With barrierd, we get implicit barriers with worse overhead than unexpedited membarrier (which is essentially free since it piggybacks on kernel RCU, another sunk cost), but 1/10th the latency (0-4 ms instead of 25-50 ms). In addition, interrupt tracking is per-CPU, not per-thread, so it only has to happen in a global single-threaded daemon; the rest of userspace can obtain the information it needs without causing additional system overhead. More importantly, threads don't have to block if they use barrierd to wait for a system-wide barrier. That's useful when, e.g., a thread pool worker is waiting for a reverse barrier before sleeping on a futex. When that worker blocks in membarrier for 25ms or 50ms, there's a potential hiccup where a work unit could sit in the worker's queue for that amount of time before it gets processed. With barrierd (or the event count described earlier), the worker can spin and wait for work units to show up until enough time has passed to sleep on the futex.

While I believe that information about interrupt times should be made available without tracepoint hacks, I don't know if a syscall like membarrier is really preferable to a shared daemon like barrierd. The one salient downside is that barrierd slows down when some CPUs are idle; that's something we can fix by including a membarrier fallback, or by sacrificing power consumption and forcing kernel ticks, even for idle cores.

Preemption can be an asset

When we write lock-free code in userspace, we always have preemption in mind. In fact, the primary reason for lock-free code in userspace is to ensure consistent latency despite potentially adversarial scheduling. We spend so much effort to make our algorithms work despite interrupts and scheduling that we can fail to see how interrupts can help us. Obviously, there's a cost to making our code preemption-safe, but preemption isn't an option. Much like garbage collection in managed language, preemption is a feature we can't turn off. Unlike GC, it's not obvious how to make use of preemption in lock-free code, but this post shows it's not impossible.

We can use preemption to get asymmetric barriers, nearly for free, with a daemon like barrierd. I see a duality between preemption-driven barriers and techniques like Bounded TSO: the former are relatively slow, but offer hard bounds, while the latter guarantee liveness, usually with negligible latency, but without any time bound.

I used preemption to make single-writer event counts faster (comparable to a regular non-atomic counter), and to provide a lower-latency alternative to membarrier's asymmetric barrier. In a similar vein, SPeCK uses time bounds to ensure scalability, at the expense of a bit of latency, by enforcing periodic TLB reloads instead of relying on synchronous shootdowns. What else can we do with interrupts, timer or otherwise?

Thank you Samy, Gabe, and Hanes for discussions on an earlier draft.
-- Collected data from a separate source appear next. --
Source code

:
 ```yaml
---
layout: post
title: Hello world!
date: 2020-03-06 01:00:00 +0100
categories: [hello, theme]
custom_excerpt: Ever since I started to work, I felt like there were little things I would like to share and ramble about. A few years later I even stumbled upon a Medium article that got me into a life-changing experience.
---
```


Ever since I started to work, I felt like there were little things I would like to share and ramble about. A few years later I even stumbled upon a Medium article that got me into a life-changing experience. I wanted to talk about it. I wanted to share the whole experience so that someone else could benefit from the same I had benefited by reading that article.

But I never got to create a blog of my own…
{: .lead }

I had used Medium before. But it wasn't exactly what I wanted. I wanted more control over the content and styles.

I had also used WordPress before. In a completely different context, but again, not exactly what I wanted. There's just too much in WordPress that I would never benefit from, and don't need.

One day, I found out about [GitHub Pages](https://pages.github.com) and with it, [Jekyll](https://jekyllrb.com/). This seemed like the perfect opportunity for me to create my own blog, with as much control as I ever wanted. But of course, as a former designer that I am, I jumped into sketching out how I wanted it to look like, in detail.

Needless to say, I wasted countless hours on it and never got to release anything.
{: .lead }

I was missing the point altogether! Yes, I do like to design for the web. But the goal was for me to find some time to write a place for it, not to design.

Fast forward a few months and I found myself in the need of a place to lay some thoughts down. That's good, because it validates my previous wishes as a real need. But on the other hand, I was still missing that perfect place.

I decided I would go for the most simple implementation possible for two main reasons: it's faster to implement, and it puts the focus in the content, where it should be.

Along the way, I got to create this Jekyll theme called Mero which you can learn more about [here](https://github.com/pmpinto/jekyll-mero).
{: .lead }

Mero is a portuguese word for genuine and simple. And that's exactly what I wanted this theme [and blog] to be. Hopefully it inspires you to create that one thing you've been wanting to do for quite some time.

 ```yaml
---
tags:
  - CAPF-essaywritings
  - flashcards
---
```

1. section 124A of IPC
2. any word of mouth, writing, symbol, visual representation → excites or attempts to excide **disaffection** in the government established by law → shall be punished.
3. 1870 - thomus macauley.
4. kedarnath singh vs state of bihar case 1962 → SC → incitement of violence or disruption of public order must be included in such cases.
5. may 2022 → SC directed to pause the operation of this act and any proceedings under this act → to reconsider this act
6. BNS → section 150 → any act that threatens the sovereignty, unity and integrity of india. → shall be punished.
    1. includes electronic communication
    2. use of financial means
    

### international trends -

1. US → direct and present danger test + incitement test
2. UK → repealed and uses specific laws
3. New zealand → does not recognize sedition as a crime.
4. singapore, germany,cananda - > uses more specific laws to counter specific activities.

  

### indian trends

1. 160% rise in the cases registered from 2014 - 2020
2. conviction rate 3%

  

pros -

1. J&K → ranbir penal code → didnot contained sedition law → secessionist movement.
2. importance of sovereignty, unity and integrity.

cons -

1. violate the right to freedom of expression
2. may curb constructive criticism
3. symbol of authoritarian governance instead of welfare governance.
Thank you Ruchir for improving this final version.

P.S. event count without non-atomic RMW?

The single-producer event count specialisation relies on non-atomic read-modify-write instructions, which are hard to find outside x86. I think the flag flip pattern in epoch and hazard pointer reclamation shows that's not the only option.

We need two control words, one for the version counter, and another for the sleepers flag. The version counter is only written by the incrementer, with regular non-atomic instructions, while the flag word is written to by multiple producers, always with atomic instructions.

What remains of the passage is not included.